§ Supplied records
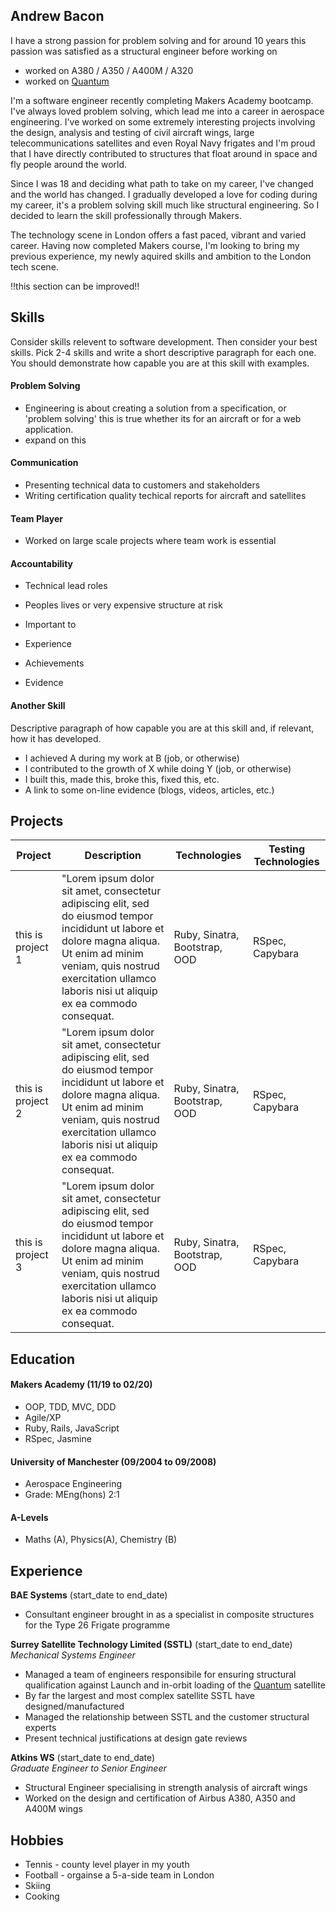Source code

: ## Andrew Bacon

I have a strong passion for problem solving and for around 10 years this passion was satisfied as a structural engineer before working on 
- worked on A380 / A350 / A400M / A320 
- worked on [Quantum](https://www.esa.int/Applications/Telecommunications_Integrated_Applications/Quantum)

I'm a software engineer recently completing Makers Academy bootcamp. 
I've always loved problem solving, which lead me into a career in aerospace engineering. I've worked on some extremely interesting projects involving the design, analysis and testing of civil aircraft wings, large telecommunications satellites and even Royal Navy frigates and I'm proud that I have directly contributed to structures that float around in space and fly people around the world.

Since I was 18 and deciding what path to take on my career, I've changed and the world has changed. I gradually developed a love for coding during my career, it's a problem solving skill much like structural engineering. So I decided to learn the skill professionally through Makers. 

The technology scene in London offers a fast paced, vibrant and varied career. Having now completed Makers course, I'm looking to bring my previous experience, my newly aquired skills and ambition to the London tech scene.

!!this section can be improved!!


## Skills

Consider skills relevent to software development. Then consider your best skills. Pick 2-4 skills and write a short descriptive paragraph for each one. You should demonstrate how capable you are at this skill with examples.

#### Problem Solving
- Engineering is about creating a solution from a specification, or 'problem solving' this is true whether its for an aircraft or for a web application.
- expand on this

#### Communication
- Presenting technical data to customers and stakeholders
- Writing certification quality techical reports for aircraft and satellites

#### Team Player
- Worked on large scale projects where team work is essential

#### Accountability
- Technical lead roles
- Peoples lives or very expensive structure at risk
- Important to 

- Experience
- Achievements
- Evidence

#### Another Skill

Descriptive paragraph of how capable you are at this skill and, if relevant, how it has developed.

- I achieved A during my work at B (job, or otherwise)
- I contributed to the growth of X while doing Y (job, or otherwise)
- I built this, made this, broke this, fixed this, etc.
- A link to some on-line evidence (blogs, videos, articles, etc.)

## Projects

| Project       | Description   | Technologies  | Testing Technologies  |
| --- | --- | --- | --- |
| this is project 1     | "Lorem ipsum dolor sit amet, consectetur adipiscing elit, sed do eiusmod tempor incididunt ut labore et dolore magna aliqua. Ut enim ad minim veniam, quis nostrud exercitation ullamco laboris nisi ut aliquip ex ea commodo consequat. | Ruby, Sinatra, Bootstrap, OOD | RSpec, Capybara |
| this is project 2     | "Lorem ipsum dolor sit amet, consectetur adipiscing elit, sed do eiusmod tempor incididunt ut labore et dolore magna aliqua. Ut enim ad minim veniam, quis nostrud exercitation ullamco laboris nisi ut aliquip ex ea commodo consequat. | Ruby, Sinatra, Bootstrap, OOD | RSpec, Capybara |
| this is project 3     | "Lorem ipsum dolor sit amet, consectetur adipiscing elit, sed do eiusmod tempor incididunt ut labore et dolore magna aliqua. Ut enim ad minim veniam, quis nostrud exercitation ullamco laboris nisi ut aliquip ex ea commodo consequat. | Ruby, Sinatra, Bootstrap, OOD | RSpec, Capybara |

## Education

#### Makers Academy (11/19 to 02/20)

- OOP, TDD, MVC, DDD
- Agile/XP
- Ruby, Rails, JavaScript
- RSpec, Jasmine

#### University of Manchester (09/2004 to 09/2008)

- Aerospace Engineering
- Grade: MEng(hons) 2:1

#### A-Levels

- Maths (A), Physics(A), Chemistry (B)

## Experience

**BAE Systems** (start_date to end_date)
- Consultant engineer brought in as a specialist in composite structures for the Type 26 Frigate programme

**Surrey Satellite Technology Limited (SSTL)** (start_date to end_date)   
*Mechanical Systems Engineer*  
- Managed a team of engineers responsibile for ensuring structural qualification against Launch and in-orbit loading of the [Quantum](http://www.esa.int/Applications/Telecommunications_Integrated_Applications/Quantum) satellite
- By far the largest and most complex satellite SSTL have designed/manufactured
- Managed the relationship between SSTL and the customer structural experts
- Present technical justifications at design gate reviews

**Atkins WS** (start_date to end_date)    
*Graduate Engineer to Senior Engineer*  
- Structural Engineer specialising in strength analysis of aircraft wings
- Worked on the design and certification of Airbus A380, A350 and A400M wings

## Hobbies

- Tennis - county level player in my youth
- Football - orgainse a 5-a-side team in London
- Skiing
- Cooking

§ About this exercise
Go to the line in the material above that contains "- OOP, TDD, MVC, DDD" and copy exactly from there through the line that contains "- Structural Engineer", stopping after it.

§ Task result
- OOP, TDD, MVC, DDD
- Agile/XP
- Ruby, Rails, JavaScript
- RSpec, Jasmine

#### University of Manchester (09/2004 to 09/2008)

- Aerospace Engineering
- Grade: MEng(hons) 2:1

#### A-Levels

- Maths (A), Physics(A), Chemistry (B)

## Experience

**BAE Systems** (start_date to end_date)
- Consultant engineer brought in as a specialist in composite structures for the Type 26 Frigate programme

**Surrey Satellite Technology Limited (SSTL)** (start_date to end_date)   
*Mechanical Systems Engineer*  
- Managed a team of engineers responsibile for ensuring structural qualification against Launch and in-orbit loading of the [Quantum](http://www.esa.int/Applications/Telecommunications_Integrated_Applications/Quantum) satellite
- By far the largest and most complex satellite SSTL have designed/manufactured
- Managed the relationship between SSTL and the customer structural experts
- Present technical justifications at design gate reviews

**Atkins WS** (start_date to end_date)    
*Graduate Engineer to Senior Engineer*  
- Structural Engineer specialising in strength analysis of aircraft wings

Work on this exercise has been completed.